Samuels is decidedly not one of them. A partner at Venrock with a focus on healthcare, she built her career in and around the industry. Armed with a bachelor’s in biology from Duke and an M.B.A. from Harvard Business School, Samuels cut her teeth as a management consultant to healthcare and biotech companies. She then headed up business development at Tularik, which was acquired by Amgen in 2004 for $1.3 billion. 
In 2000, Samuels transitioned from working for healthcare companies to investing in them. As a managing director at Versant Ventures, she led investments in a number of successful startups. Her early hits included NovaCardia, which was acquired by Merck, and ParAllele, which was acquired by Affymetrix.

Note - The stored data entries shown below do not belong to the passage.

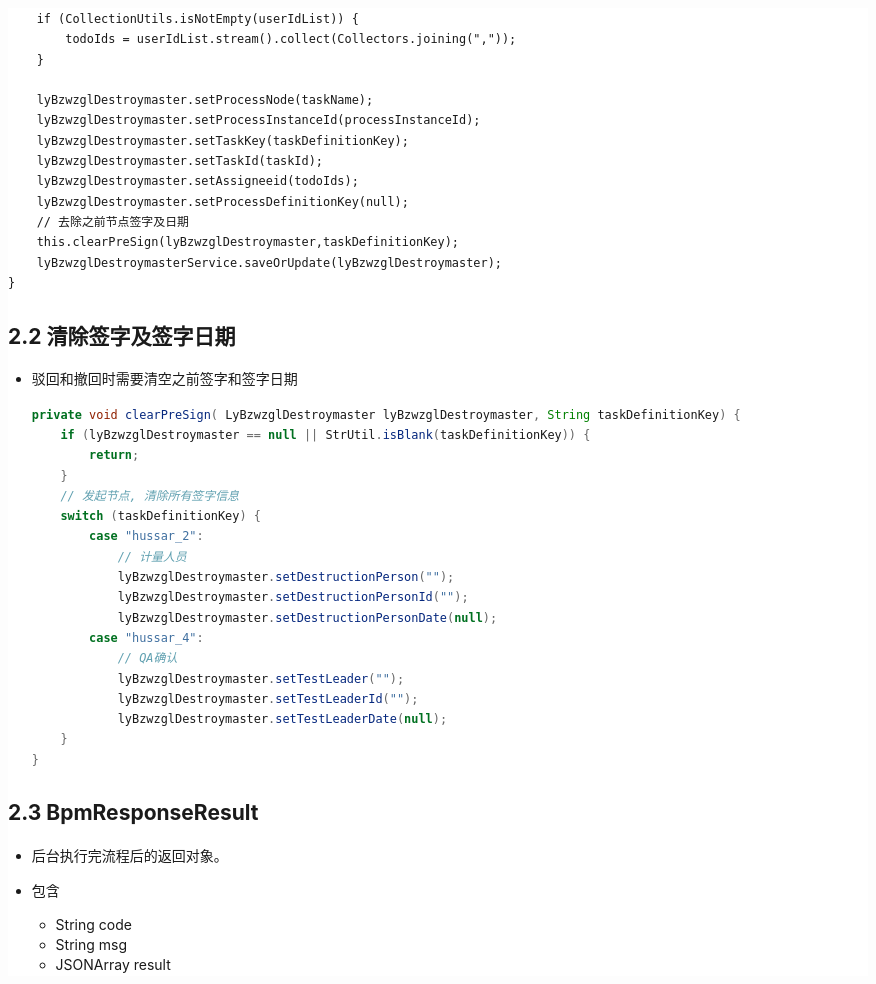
   ```
      if (CollectionUtils.isNotEmpty(userIdList)) {
          todoIds = userIdList.stream().collect(Collectors.joining(","));
      }
  
      lyBzwzglDestroymaster.setProcessNode(taskName);
      lyBzwzglDestroymaster.setProcessInstanceId(processInstanceId);
      lyBzwzglDestroymaster.setTaskKey(taskDefinitionKey);
      lyBzwzglDestroymaster.setTaskId(taskId);
      lyBzwzglDestroymaster.setAssigneeid(todoIds);
      lyBzwzglDestroymaster.setProcessDefinitionKey(null);
      // 去除之前节点签字及日期
      this.clearPreSign(lyBzwzglDestroymaster,taskDefinitionKey);
      lyBzwzglDestroymasterService.saveOrUpdate(lyBzwzglDestroymaster);
  }
  ```



## 2.2 清除签字及签字日期

+ 驳回和撤回时需要清空之前签字和签字日期

  ```java
  private void clearPreSign( LyBzwzglDestroymaster lyBzwzglDestroymaster, String taskDefinitionKey) {
      if (lyBzwzglDestroymaster == null || StrUtil.isBlank(taskDefinitionKey)) {
          return;
      }
      // 发起节点, 清除所有签字信息
      switch (taskDefinitionKey) {
          case "hussar_2":
              // 计量人员
              lyBzwzglDestroymaster.setDestructionPerson("");
              lyBzwzglDestroymaster.setDestructionPersonId("");
              lyBzwzglDestroymaster.setDestructionPersonDate(null);
          case "hussar_4":
              // QA确认
              lyBzwzglDestroymaster.setTestLeader("");
              lyBzwzglDestroymaster.setTestLeaderId("");
              lyBzwzglDestroymaster.setTestLeaderDate(null);
      }
  }
  ```




## 2.3 BpmResponseResult

+ 后台执行完流程后的返回对象。

+ 包含

  + String code
  + String msg
  + JSONArray result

At Venrock, Samuels is focused on investing in biotech, medical devices, and consumer health startups. Unlike many of her peers, she views the capital flowing into the sector with some trepidation. “A lot of people are taking tech money for their series A — often at too high of a valuation,” Samuels said at a recent panel on the topic, adding that these companies often struggle to raise additional funds in later rounds because they’re overpriced.

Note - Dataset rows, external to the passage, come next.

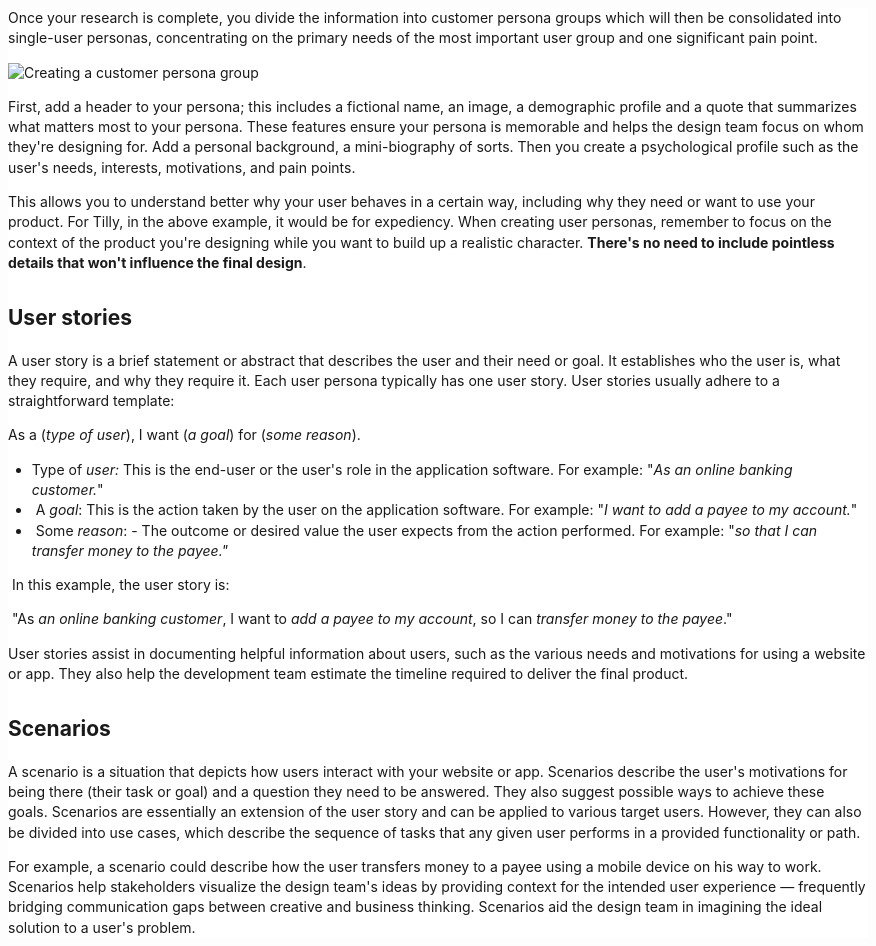 Once your research is complete, you divide the information into customer persona groups which will then be consolidated into single-user personas, concentrating on the primary needs of the most important user group and one significant pain point.

![Creating a customer persona group](../../Pics/CreatingCustomerpersongroup.png)

First, add a header to your persona; this includes a fictional name, an image, a demographic profile and a quote that summarizes what matters most to your persona. These features ensure your persona is memorable and helps the design team focus on whom they're designing for. Add a personal background, a mini-biography of sorts. Then you create a psychological profile such as the user's needs, interests, motivations, and pain points. 

This allows you to understand better why your user behaves in a certain way, including why they need or want to use your product. For Tilly, in the above example, it would be for expediency. When creating user personas, remember to focus on the context of the product you're designing while you want to build up a realistic character. **There's no need to include pointless details that won't influence the final design**. 

## User stories

A user story is a brief statement or abstract that describes the user and their need or goal. It establishes who the user is, what they require, and why they require it. Each user persona typically has one user story. User stories usually adhere to a straightforward template:

As a (_type of user_), I want (_a goal_) for (_some reason_). 

- Type of _user:_ This is the end-user or the user's role in the application software. For example: "_As an online banking customer._"
-  A _goal_: This is the action taken by the user on the application software. For example: "_I want to add a payee to my account._" 
-  Some _reason_: - The outcome or desired value the user expects from the action performed. For example: "_so that I can transfer money to the payee."_

 In this example, the user story is:

 "As _an online banking customer_, I want to _add a payee to my account_, so I can _transfer money to the payee_."

User stories assist in documenting helpful information about users, such as the various needs and motivations for using a website or app. They also help the development team estimate the timeline required to deliver the final product. 

## Scenarios

A scenario is a situation that depicts how users interact with your website or app. Scenarios describe the user's motivations for being there (their task or goal) and a question they need to be answered. They also suggest possible ways to achieve these goals. Scenarios are essentially an extension of the user story and can be applied to various target users. However, they can also be divided into use cases, which describe the sequence of tasks that any given user performs in a provided functionality or path. 

For example, a scenario could describe how the user transfers money to a payee using a mobile device on his way to work. Scenarios help stakeholders visualize the design team's ideas by providing context for the intended user experience — frequently bridging communication gaps between creative and business thinking. Scenarios aid the design team in imagining the ideal solution to a user's problem. 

The bubbly environment also sets the groundwork for the emergence of another Theranos, a scenario Venrock partners Bryan Roberts and Bob Kocher have predicted will play out in 2018. “We think at least one healthcare IT company with an enterprise value of more than $1 billion will be exposed as not having product results to support their hype,” they wrote in a recent op-ed. “It will also expose embarrassed investors, who did not do careful diligence, and founders with poor integrity.”
In light of all the distracting hype, what does Samuels actually get excited about? Like many in Silicon Valley, she is passionate about longevity science. She sits on the board of Unity Biotechnology, a company working to minimize the effects of aging by targeting old cells. In a 2016 Q&A, she explained the goal is to “extend human health span, not necessarily lifespan, although aging science is achieving both goals for mice and has seen the earliest data in people.”